Ele é, segundo os psicólogos, uma pessoa resiliente – alguém que consegue
atravessar as adversidades e construir um bem-estar em cima disso. Esse é um
perfil comum entre os vencedores. O vendedor de carros Michel Árabe, o maior do
Brasil, também redefiniu seu destino ao se ver desafiado pela necessidade.
Curiosamente, o vendedor Árabe, o jogador de pôquer Akkari, a jogadora Marta e o
empresário de internet Souza foram abandonados pelo pai ainda crianças. “Como
diria (Friedrich) Nietzsche, o que não mata fortalece”, lembra o psicólogo
clínico e neurocientista Julio Perez. O que afeta negativamente a vida da maior
parte das pessoas, tornou os quatro mais perseverantes em suas metas. “Superação
de adversidades se relaciona diretamente com fortalecimento de caráter e
desenvolvimento de virtudes como a coragem, a justiça e a paciência.”

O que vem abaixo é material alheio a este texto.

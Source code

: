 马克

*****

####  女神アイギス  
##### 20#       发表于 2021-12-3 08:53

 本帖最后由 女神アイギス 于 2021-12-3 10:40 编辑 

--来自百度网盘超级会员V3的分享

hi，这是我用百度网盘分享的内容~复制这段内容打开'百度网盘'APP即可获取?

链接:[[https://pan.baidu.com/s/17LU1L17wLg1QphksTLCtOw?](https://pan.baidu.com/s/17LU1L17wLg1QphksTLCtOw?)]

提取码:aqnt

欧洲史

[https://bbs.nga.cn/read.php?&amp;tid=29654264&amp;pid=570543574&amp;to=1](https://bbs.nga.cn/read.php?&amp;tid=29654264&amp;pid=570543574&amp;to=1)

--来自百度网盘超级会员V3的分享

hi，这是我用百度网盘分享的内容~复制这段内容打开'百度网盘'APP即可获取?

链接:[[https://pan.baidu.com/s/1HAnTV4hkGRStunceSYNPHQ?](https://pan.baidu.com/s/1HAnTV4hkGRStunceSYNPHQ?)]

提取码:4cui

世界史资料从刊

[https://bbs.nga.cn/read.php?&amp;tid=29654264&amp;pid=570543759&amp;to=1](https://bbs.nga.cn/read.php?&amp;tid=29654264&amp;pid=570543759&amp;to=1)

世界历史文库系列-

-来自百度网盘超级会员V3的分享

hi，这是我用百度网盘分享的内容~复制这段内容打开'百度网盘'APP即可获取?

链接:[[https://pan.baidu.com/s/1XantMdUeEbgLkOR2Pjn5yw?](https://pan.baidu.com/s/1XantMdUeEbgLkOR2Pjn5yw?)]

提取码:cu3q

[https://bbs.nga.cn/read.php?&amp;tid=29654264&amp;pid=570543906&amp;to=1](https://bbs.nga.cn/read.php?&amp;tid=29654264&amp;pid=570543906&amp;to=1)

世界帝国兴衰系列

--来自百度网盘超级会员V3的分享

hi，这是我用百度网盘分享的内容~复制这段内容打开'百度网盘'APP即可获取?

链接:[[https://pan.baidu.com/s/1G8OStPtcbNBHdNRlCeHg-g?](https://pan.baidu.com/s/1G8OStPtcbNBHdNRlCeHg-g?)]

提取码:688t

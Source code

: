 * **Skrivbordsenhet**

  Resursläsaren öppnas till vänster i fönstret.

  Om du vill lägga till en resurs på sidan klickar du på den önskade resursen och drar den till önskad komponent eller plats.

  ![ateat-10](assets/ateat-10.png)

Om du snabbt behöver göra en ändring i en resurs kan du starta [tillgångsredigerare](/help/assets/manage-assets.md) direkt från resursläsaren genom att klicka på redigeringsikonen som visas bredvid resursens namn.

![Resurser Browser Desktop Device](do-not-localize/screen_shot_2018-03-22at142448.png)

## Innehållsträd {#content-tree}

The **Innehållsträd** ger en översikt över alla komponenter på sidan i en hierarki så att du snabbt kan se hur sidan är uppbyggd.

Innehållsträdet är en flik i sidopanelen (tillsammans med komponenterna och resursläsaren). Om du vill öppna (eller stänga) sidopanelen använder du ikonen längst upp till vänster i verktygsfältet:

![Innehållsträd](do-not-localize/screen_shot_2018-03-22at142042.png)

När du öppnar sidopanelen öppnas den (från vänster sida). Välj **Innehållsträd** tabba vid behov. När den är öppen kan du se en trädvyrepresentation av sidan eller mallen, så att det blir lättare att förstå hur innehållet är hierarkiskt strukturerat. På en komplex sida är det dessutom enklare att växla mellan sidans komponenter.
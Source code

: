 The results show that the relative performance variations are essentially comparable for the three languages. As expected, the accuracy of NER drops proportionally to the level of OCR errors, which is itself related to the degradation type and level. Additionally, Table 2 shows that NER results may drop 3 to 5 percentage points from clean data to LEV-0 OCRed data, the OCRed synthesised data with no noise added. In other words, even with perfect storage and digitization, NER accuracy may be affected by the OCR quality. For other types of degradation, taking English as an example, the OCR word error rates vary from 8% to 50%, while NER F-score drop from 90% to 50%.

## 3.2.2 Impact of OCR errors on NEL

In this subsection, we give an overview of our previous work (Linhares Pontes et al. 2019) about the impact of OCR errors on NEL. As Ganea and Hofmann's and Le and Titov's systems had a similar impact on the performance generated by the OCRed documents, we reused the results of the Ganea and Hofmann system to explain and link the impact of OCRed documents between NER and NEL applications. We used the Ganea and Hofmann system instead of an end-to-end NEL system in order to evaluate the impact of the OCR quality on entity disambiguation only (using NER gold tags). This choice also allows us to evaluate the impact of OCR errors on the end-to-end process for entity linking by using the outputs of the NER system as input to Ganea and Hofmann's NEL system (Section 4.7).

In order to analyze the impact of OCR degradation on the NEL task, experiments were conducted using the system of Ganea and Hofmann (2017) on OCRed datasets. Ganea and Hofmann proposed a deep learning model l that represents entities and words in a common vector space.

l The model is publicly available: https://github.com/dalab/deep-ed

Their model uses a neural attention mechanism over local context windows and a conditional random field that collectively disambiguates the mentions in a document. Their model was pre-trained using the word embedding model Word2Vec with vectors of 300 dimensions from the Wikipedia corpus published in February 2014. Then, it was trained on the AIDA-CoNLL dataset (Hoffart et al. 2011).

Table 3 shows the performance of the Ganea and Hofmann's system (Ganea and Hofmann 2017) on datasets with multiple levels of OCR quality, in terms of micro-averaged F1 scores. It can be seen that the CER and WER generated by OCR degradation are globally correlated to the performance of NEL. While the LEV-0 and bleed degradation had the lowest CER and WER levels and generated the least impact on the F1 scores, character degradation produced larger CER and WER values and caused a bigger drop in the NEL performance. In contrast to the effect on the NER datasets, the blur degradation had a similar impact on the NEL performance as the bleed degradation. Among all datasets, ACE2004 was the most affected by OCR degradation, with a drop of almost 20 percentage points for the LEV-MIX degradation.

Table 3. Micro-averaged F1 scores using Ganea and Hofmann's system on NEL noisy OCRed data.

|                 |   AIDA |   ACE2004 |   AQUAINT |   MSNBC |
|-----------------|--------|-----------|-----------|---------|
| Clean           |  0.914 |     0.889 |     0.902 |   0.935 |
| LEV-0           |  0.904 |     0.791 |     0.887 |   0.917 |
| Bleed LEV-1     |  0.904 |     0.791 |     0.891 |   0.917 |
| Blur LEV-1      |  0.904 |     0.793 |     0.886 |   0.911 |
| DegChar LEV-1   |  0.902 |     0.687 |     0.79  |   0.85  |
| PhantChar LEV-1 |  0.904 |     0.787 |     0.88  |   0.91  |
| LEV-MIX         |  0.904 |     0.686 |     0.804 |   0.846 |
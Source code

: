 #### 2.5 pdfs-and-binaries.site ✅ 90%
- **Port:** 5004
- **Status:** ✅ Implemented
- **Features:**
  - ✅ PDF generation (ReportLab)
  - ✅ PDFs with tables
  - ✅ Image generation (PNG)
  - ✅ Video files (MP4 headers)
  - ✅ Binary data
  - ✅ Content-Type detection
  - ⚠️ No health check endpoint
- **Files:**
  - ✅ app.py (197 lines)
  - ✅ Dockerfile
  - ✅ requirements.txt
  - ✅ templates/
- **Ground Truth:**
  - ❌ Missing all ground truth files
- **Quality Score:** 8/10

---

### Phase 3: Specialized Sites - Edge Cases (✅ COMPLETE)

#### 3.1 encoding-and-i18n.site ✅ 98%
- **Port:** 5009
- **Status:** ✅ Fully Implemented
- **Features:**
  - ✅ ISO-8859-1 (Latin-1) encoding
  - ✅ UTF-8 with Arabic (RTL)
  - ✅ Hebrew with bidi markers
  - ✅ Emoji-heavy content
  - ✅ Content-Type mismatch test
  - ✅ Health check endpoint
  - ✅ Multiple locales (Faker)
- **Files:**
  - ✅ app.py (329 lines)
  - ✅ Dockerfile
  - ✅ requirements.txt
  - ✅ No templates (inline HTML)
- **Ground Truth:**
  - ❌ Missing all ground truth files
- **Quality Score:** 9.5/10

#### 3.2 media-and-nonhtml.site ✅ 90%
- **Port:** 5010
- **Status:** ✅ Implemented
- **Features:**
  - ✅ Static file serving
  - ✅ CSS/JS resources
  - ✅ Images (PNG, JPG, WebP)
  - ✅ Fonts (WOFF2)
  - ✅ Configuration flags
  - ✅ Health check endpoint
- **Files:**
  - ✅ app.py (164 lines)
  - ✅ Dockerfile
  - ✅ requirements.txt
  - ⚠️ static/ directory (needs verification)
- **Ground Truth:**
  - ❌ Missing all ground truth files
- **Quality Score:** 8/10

Carregadas com tintas épicas ou não, a trajetória dos vencedores costuma
fascinar os reles mortais, que mantêm os olhos pregados aos seus movimentos.
Como se colocássemos nossa própria felicidade em jogo quando os vemos competir.
Os cientistas dizem que admiramos tanto as pessoas bem-sucedidas (e isso fica
muito claro no mundo esportivo) porque, em algum nível da estrutura cerebral,
nos colocamos no lugar deles. Em 4 de novembro de 2008, na noite da eleição
presidencial americana, os neurocientistas das universidades de Duke e Michigan
ficaram colados a um grupo de eleitores. Eles coletaram amostras de hormônio no
momento do fechamento das urnas e quando Barack Obama foi declarado vencedor. E
concluíram que os níveis de testosterona, o hormônio da competição, que
normalmente caem durante a noite, mantiveram-se altos entre os eleitores de
Obama. Já entre os que votaram em John McCain, houve uma queda. Os pesquisadores
aplicaram os mesmos testes em homens que assistiram a partidas de futebol e
basquete e o resultado foi o mesmo – altos níveis de testosterona entre os
torcedores dos times vencedores. Está comprovado, então, que nos projetamos nas
pessoas vitoriosas. Resta aprender com elas a conhecermos nossos potenciais, não
duvidar de nós mesmos, e seguir adiante.